• _Given information_:
..........

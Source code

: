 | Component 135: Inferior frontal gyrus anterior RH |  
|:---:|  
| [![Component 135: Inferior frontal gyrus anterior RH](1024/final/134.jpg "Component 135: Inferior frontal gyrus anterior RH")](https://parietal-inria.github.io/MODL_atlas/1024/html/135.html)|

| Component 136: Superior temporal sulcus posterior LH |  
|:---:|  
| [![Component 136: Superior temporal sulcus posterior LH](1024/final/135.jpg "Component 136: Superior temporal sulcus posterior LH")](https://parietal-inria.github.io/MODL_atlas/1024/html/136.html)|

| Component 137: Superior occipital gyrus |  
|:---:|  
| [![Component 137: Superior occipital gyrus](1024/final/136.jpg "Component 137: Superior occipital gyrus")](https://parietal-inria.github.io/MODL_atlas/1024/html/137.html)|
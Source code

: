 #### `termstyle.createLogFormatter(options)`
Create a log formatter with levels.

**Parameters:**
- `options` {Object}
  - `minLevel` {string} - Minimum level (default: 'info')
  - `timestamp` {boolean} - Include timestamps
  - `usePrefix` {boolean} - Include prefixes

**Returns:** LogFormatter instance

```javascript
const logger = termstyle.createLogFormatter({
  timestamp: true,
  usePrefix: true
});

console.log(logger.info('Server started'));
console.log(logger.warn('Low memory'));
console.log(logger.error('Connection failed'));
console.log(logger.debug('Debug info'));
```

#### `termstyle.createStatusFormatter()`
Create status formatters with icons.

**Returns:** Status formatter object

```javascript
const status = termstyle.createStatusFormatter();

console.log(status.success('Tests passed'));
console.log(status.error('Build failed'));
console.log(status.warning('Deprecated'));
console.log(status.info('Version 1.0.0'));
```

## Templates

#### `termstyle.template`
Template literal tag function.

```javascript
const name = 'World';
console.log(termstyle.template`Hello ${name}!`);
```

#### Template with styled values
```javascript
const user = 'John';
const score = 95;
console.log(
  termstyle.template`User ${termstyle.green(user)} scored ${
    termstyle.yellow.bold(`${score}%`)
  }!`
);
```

..........

• _Instructions to follow_: All of the entries above need to be printed again exactly.

• _Written solution_:
Source code

: | Component 135: Inferior frontal gyrus anterior RH |  
|:---:|  
| [![Component 135: Inferior frontal gyrus anterior RH](1024/final/134.jpg "Component 135: Inferior frontal gyrus anterior RH")](https://parietal-inria.github.io/MODL_atlas/1024/html/135.html)|

| Component 136: Superior temporal sulcus posterior LH |  
|:---:|  
| [![Component 136: Superior temporal sulcus posterior LH](1024/final/135.jpg "Component 136: Superior temporal sulcus posterior LH")](https://parietal-inria.github.io/MODL_atlas/1024/html/136.html)|

| Component 137: Superior occipital gyrus |  
|:---:|  
| [![Component 137: Superior occipital gyrus](1024/final/136.jpg "Component 137: Superior occipital gyrus")](https://parietal-inria.github.io/MODL_atlas/1024/html/137.html)|
Source code

: #### `termstyle.createLogFormatter(options)`
Create a log formatter with levels.

**Parameters:**
- `options` {Object}
  - `minLevel` {string} - Minimum level (default: 'info')
  - `timestamp` {boolean} - Include timestamps
  - `usePrefix` {boolean} - Include prefixes

**Returns:** LogFormatter instance

```javascript
const logger = termstyle.createLogFormatter({
  timestamp: true,
  usePrefix: true
});

console.log(logger.info('Server started'));
console.log(logger.warn('Low memory'));
console.log(logger.error('Connection failed'));
console.log(logger.debug('Debug info'));
```

#### `termstyle.createStatusFormatter()`
Create status formatters with icons.

**Returns:** Status formatter object

```javascript
const status = termstyle.createStatusFormatter();

console.log(status.success('Tests passed'));
console.log(status.error('Build failed'));
console.log(status.warning('Deprecated'));
console.log(status.info('Version 1.0.0'));
```

## Templates

#### `termstyle.template`
Template literal tag function.

```javascript
const name = 'World';
console.log(termstyle.template`Hello ${name}!`);
```

#### Template with styled values
```javascript
const user = 'John';
const score = 95;
console.log(
  termstyle.template`User ${termstyle.green(user)} scored ${
    termstyle.yellow.bold(`${score}%`)
  }!`
);
```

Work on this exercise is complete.